Once you reach the line that holds "standards for numerous product categories and" in the listing below, output it and every line after it through the line that holds "Disney entities, we", word for word.

[INPUT RECORDS]:
┄┄┄┄┄┄┄┄┄┄
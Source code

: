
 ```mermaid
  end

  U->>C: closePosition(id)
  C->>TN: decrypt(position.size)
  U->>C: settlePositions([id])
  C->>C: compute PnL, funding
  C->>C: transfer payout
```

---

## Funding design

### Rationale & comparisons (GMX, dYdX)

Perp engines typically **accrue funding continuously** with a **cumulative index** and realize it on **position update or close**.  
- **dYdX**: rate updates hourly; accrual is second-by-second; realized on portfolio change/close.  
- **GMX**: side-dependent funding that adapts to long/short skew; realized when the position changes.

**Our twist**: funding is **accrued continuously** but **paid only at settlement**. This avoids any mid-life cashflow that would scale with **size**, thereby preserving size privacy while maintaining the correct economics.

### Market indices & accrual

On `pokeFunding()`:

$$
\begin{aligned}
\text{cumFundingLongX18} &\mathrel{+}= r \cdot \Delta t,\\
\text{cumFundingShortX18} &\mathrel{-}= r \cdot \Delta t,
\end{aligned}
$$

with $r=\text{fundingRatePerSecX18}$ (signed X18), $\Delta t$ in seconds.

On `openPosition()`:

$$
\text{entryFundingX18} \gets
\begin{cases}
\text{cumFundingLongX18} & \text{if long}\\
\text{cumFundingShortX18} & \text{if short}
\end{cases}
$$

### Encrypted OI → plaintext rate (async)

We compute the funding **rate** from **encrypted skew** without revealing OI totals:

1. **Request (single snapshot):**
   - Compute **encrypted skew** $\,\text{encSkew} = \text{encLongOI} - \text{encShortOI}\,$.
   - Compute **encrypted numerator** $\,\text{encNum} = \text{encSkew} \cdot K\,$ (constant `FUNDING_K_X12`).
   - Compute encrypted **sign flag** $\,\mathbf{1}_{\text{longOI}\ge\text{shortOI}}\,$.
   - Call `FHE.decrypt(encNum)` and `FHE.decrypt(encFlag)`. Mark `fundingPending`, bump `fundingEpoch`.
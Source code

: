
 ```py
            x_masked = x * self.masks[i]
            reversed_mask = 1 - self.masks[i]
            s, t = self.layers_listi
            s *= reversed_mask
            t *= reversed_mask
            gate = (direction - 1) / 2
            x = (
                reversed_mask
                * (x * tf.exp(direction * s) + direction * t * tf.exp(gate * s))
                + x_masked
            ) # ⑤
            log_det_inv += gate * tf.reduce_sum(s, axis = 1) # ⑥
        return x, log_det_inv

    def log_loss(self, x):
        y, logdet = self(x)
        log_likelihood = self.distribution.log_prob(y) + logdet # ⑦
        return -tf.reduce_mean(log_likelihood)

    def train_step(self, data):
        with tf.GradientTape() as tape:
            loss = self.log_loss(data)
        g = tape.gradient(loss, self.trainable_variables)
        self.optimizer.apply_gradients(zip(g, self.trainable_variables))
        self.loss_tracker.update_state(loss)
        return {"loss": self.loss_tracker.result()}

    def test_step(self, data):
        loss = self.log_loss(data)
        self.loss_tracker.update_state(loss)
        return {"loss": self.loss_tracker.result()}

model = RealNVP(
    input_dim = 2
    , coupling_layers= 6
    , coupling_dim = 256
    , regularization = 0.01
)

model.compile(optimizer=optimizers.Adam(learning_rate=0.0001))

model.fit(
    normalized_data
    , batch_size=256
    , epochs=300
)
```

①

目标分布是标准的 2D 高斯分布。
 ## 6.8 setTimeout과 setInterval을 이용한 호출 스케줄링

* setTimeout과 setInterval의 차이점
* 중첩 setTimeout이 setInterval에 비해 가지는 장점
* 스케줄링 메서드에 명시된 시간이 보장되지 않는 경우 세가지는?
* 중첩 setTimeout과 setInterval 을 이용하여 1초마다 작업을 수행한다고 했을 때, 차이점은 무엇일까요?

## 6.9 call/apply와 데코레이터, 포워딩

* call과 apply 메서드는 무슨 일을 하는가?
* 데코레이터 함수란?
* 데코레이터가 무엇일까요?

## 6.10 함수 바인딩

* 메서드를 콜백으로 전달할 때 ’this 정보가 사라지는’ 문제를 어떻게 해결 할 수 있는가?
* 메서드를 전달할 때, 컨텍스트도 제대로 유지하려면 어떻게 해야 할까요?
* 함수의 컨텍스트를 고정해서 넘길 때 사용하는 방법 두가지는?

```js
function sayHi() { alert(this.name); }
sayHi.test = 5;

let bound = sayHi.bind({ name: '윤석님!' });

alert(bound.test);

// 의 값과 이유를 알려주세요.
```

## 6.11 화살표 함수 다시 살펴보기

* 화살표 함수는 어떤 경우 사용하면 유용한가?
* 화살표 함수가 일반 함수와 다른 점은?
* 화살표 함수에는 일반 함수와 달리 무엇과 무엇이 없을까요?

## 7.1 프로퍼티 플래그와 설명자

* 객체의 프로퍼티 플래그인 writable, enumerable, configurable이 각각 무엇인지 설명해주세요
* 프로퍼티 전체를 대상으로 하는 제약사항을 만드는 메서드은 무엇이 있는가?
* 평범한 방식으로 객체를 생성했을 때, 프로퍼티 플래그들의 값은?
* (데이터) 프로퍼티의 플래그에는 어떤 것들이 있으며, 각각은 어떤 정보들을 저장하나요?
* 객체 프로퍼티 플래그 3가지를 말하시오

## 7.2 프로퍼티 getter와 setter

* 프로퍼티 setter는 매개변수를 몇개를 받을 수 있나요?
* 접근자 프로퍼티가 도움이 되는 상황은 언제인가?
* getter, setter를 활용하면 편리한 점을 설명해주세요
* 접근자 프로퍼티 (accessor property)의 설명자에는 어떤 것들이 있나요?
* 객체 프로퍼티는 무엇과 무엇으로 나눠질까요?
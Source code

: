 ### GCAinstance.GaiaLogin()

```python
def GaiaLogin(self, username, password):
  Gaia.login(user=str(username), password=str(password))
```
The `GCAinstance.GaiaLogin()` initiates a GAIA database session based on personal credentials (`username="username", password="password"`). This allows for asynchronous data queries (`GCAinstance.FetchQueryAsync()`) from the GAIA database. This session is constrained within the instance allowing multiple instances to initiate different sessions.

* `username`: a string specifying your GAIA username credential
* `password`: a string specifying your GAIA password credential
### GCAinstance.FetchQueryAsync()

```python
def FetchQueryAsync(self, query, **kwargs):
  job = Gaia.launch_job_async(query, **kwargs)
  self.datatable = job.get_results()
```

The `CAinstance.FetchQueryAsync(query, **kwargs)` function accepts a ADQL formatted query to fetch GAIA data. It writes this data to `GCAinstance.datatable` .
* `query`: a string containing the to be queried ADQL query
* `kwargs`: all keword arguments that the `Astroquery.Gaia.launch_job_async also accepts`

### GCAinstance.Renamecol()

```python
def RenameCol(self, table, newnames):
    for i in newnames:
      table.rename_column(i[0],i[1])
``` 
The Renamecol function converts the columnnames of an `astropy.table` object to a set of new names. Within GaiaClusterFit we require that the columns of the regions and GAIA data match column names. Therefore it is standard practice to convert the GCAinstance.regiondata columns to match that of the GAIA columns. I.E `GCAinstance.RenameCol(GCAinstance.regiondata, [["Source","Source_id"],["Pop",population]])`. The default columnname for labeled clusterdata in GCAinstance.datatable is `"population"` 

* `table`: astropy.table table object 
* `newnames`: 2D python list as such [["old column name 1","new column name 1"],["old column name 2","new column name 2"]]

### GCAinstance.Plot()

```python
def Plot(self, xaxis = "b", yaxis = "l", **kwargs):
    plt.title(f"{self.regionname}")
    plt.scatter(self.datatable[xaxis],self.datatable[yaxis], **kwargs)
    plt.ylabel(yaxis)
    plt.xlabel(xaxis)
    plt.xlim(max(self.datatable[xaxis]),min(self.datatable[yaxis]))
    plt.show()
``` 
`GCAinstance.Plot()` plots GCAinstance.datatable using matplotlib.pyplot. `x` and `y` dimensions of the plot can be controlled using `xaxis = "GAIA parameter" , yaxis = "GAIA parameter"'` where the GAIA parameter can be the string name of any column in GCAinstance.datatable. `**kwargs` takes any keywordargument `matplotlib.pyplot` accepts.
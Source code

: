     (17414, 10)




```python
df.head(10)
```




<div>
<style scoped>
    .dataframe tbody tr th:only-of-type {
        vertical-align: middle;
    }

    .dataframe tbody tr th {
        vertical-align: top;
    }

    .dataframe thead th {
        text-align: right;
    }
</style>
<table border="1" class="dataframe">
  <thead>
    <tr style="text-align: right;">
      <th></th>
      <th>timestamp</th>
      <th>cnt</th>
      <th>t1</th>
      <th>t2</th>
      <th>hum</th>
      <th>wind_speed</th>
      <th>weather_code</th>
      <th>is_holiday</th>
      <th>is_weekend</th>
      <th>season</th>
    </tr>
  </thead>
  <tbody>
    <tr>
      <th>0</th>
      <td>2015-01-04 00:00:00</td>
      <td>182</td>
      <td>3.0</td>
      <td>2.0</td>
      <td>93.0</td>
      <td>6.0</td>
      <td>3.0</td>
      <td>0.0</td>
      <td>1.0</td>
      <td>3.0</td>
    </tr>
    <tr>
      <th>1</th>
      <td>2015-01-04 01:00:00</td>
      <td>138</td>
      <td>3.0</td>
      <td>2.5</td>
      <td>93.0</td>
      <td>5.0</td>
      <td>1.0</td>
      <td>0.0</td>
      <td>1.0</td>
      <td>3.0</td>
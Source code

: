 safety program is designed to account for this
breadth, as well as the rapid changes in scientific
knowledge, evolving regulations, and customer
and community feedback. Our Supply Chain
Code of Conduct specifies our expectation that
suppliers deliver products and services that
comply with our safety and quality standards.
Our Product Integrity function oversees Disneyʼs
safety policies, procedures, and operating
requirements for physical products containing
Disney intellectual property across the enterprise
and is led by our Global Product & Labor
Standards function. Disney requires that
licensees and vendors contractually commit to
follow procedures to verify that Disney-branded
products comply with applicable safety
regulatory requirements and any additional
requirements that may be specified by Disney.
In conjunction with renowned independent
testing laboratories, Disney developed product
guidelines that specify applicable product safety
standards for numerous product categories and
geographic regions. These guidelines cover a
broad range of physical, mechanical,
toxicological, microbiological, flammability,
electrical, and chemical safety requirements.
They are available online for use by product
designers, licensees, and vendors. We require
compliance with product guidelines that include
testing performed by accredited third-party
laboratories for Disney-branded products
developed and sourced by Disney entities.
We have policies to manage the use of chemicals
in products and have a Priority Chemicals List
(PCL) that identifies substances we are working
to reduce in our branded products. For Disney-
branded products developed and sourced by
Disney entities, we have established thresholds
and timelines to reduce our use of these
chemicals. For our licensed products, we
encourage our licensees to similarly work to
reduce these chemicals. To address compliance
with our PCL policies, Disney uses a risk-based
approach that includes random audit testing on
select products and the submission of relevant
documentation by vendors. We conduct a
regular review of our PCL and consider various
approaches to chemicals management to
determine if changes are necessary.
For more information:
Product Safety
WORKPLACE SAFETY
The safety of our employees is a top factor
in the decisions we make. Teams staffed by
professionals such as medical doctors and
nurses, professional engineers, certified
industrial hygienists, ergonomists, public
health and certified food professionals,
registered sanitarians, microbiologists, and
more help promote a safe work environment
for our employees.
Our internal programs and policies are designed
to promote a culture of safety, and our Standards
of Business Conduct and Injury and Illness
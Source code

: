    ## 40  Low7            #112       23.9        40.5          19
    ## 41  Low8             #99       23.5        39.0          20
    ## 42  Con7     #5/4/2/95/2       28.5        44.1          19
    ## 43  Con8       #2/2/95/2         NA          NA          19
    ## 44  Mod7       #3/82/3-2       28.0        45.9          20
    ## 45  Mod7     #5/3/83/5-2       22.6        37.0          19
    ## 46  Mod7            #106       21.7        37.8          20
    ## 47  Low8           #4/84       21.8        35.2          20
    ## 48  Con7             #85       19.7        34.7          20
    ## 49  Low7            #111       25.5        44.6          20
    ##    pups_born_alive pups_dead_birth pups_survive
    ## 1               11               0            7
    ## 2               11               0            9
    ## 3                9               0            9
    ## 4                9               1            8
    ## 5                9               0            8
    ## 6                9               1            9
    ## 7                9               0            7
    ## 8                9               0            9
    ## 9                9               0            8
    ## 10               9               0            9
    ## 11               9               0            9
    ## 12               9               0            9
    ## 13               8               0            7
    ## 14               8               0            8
┄┄┄┄┄┄┄┄┄┄
[RESPONSE TO THIS TASK]:
standards for numerous product categories and
geographic regions. These guidelines cover a
broad range of physical, mechanical,
toxicological, microbiological, flammability,
electrical, and chemical safety requirements.
They are available online for use by product
designers, licensees, and vendors. We require
compliance with product guidelines that include
testing performed by accredited third-party
laboratories for Disney-branded products
developed and sourced by Disney entities.
We have policies to manage the use of chemicals
in products and have a Priority Chemicals List
(PCL) that identifies substances we are working
to reduce in our branded products. For Disney-
branded products developed and sourced by
Disney entities, we have established thresholds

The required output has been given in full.